BRITISH COLUMBIA ARTISTS  

Vancouver News-Herald, January 18 1947

Goutiere Art Gallery Exhibit Vivid, Poetic

by Constance MacKay

     A one-man exhibit of paintings and sketches by George Goutiere, now on view at the Art Gallery, is the most vigorous and beautiful that I have as yet seen here by an artist living in Canada.
     Mr. Goutiere was brought up in India, and his sister, Christine Weston, is the author of "Indigo," a thoughtful and vivid novel about that troubled country.
     These qualities of vividness and thought are apparent in the Brother's paintings, as well as a remarkable technical facility, a feeling for rhythm and solid form, and a poetic sensitiveness in the treament of the human figure.
WARM APPEAL
     The delicate study of "Betty," the warm appeal of the rounded forms in "Young Mother," and the fine treatment of the flesh in a nude study are most distinguished.
     Watercolors and sketches show the artist to possess an exciting feeling for the poetry of motion.
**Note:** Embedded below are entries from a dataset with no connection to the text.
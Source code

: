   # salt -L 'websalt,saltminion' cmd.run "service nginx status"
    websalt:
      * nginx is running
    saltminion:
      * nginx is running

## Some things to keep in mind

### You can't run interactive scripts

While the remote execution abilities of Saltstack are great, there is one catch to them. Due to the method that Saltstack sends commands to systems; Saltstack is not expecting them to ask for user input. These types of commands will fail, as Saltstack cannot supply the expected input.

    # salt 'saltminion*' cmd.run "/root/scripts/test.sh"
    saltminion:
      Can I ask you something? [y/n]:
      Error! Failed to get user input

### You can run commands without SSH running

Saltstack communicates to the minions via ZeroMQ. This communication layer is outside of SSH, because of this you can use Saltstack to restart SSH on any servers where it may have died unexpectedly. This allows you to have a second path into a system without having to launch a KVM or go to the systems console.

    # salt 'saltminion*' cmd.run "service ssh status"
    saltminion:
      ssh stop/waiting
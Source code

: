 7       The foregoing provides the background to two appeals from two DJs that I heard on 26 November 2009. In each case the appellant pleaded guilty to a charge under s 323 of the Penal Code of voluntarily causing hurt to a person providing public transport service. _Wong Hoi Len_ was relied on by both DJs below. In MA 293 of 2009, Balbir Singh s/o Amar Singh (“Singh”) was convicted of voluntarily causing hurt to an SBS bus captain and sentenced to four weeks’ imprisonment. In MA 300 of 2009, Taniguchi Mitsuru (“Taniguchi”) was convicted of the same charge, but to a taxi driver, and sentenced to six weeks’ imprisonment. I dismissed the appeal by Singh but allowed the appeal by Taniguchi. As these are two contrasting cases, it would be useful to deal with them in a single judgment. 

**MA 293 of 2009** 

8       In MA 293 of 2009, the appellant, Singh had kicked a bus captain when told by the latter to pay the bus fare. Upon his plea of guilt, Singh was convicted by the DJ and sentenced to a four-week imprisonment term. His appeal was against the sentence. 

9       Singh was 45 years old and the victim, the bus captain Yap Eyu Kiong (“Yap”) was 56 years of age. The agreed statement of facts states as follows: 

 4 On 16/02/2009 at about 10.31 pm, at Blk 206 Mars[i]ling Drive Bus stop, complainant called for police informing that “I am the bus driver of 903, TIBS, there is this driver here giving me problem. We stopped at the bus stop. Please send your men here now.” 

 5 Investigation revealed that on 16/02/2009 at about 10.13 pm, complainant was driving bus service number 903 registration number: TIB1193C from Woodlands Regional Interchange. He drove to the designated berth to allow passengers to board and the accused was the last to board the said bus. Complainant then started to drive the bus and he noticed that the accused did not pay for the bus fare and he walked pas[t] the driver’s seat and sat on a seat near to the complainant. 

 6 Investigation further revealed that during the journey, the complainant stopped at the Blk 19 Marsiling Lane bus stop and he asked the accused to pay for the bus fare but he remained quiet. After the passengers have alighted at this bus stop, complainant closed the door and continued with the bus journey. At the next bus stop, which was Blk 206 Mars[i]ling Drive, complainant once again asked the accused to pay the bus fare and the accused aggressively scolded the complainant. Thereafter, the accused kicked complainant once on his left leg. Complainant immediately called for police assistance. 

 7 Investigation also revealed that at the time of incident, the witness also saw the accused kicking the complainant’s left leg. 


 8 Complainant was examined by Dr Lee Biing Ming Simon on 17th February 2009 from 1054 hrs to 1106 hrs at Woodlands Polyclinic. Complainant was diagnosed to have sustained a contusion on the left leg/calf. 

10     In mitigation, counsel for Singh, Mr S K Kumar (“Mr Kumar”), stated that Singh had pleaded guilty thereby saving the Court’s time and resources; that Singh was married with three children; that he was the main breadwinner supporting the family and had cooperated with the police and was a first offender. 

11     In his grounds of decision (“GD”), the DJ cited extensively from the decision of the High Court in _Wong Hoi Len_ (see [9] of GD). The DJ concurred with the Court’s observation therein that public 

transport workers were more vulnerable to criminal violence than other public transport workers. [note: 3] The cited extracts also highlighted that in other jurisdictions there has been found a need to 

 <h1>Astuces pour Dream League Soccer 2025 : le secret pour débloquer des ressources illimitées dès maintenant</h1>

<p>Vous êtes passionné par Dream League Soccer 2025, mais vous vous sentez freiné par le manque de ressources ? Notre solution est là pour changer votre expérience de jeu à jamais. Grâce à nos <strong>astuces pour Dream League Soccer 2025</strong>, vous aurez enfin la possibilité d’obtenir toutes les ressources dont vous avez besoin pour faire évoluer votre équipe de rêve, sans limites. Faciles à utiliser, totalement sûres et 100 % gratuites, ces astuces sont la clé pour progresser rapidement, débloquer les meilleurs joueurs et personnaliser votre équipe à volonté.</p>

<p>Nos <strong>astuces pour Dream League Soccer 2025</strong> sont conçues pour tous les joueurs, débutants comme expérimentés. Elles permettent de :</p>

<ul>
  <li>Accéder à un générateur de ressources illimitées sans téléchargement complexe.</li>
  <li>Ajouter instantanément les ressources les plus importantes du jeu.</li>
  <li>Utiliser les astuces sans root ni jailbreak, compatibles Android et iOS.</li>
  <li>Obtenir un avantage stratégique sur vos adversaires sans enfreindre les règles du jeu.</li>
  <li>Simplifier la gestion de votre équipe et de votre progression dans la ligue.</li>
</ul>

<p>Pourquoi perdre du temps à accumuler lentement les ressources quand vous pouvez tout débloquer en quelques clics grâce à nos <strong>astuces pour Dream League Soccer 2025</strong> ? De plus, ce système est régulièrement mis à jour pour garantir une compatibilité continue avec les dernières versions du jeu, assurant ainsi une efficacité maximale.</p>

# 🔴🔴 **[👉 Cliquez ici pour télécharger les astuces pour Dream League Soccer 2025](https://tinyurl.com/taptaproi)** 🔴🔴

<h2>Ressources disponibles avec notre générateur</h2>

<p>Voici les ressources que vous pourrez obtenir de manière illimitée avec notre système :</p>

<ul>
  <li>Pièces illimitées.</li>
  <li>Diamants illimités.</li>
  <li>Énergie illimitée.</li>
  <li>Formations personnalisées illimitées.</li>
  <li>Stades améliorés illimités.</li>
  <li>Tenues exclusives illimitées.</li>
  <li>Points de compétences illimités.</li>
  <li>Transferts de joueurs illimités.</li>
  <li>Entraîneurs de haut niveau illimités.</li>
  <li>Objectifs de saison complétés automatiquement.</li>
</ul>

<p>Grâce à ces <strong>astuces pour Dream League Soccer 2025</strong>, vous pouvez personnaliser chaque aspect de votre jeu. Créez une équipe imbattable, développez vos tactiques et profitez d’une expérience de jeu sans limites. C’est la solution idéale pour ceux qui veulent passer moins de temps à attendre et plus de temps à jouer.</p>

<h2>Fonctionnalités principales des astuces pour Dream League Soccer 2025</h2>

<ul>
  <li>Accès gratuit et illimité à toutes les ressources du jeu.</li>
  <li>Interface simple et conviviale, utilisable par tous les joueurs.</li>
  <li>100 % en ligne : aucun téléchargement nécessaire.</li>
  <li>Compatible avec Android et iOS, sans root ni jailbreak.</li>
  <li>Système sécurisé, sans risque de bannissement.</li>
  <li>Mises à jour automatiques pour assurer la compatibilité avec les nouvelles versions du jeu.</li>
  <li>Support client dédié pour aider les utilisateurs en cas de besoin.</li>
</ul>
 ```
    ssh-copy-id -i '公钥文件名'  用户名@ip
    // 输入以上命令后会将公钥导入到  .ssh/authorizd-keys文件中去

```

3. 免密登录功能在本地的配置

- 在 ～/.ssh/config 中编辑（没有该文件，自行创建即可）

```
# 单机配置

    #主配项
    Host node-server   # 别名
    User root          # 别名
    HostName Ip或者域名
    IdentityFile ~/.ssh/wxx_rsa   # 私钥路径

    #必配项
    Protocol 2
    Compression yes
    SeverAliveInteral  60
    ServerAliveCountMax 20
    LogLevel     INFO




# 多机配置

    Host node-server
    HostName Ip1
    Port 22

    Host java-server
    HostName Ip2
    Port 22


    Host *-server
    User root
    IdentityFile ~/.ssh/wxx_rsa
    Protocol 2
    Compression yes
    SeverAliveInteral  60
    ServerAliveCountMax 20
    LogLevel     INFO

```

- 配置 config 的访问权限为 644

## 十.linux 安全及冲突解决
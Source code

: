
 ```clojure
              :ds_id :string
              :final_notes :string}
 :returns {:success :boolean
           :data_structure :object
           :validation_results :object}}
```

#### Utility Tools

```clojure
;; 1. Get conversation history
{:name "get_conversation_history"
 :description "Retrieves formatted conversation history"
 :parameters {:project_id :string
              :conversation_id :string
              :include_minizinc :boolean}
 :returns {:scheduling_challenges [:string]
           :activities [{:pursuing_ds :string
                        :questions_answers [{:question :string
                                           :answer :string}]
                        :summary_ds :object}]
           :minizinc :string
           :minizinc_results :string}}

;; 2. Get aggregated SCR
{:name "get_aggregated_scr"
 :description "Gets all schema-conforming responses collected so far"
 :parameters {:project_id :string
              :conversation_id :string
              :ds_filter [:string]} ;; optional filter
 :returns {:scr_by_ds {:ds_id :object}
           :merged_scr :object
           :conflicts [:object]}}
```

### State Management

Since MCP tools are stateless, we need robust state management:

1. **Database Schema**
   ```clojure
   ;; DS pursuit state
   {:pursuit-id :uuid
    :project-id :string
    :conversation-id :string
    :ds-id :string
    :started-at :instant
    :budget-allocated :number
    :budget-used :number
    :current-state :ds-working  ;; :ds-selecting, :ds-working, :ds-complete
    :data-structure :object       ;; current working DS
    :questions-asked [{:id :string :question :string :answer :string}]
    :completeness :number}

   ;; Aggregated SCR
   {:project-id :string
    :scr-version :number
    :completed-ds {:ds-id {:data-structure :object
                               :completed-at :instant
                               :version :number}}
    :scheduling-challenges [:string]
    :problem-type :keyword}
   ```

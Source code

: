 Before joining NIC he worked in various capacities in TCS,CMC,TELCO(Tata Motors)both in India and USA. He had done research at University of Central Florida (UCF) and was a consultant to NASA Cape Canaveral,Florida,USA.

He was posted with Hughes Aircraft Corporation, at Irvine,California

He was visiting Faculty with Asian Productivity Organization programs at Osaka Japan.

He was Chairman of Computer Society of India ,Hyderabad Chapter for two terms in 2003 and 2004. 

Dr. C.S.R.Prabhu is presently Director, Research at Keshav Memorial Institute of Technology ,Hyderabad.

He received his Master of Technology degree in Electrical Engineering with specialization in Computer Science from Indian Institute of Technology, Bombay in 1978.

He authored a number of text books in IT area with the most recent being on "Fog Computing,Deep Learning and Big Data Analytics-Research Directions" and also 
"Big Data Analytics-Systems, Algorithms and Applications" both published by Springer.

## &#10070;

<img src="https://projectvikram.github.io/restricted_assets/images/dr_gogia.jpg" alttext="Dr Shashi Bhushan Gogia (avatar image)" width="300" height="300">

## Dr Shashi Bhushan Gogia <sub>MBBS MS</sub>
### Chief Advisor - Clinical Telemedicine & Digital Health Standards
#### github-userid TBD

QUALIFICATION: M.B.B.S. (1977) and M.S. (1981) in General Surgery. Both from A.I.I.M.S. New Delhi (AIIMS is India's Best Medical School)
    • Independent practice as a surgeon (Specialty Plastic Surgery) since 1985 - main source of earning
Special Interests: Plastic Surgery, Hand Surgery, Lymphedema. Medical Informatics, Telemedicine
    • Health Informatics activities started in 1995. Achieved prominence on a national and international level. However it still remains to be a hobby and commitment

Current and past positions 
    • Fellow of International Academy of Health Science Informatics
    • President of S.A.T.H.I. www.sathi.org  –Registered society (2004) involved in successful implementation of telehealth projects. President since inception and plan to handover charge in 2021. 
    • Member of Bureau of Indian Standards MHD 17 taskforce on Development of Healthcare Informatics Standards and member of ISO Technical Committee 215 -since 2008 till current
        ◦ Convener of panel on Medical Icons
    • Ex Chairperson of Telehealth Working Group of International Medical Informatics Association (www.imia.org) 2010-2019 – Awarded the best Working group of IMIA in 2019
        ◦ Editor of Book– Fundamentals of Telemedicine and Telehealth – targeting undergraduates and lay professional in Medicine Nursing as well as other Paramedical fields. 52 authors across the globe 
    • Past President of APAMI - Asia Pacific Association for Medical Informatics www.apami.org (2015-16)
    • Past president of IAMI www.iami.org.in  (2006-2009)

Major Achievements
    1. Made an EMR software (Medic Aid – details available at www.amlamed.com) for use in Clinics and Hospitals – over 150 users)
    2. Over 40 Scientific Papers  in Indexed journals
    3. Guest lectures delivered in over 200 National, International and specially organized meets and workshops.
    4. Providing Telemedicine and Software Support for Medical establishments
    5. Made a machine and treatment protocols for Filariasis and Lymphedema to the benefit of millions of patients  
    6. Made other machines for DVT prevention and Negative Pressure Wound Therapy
Studies of horses, of Doukhobor women striding along a plowed field, and sketches of "Drinkers," "Workers," and "Dancers" are delightful, as is a striking watercolor portrait of his sister.
     In the landscapes there is often a reminiscence of Van Gogh, as in the "Wheat field," but it is far from being imitative.
     Certain works are disingenuously imaginative, highly original, yet perhaps not so movingly lovely as those in which the artist is pure painter, without pretensions to philosophy.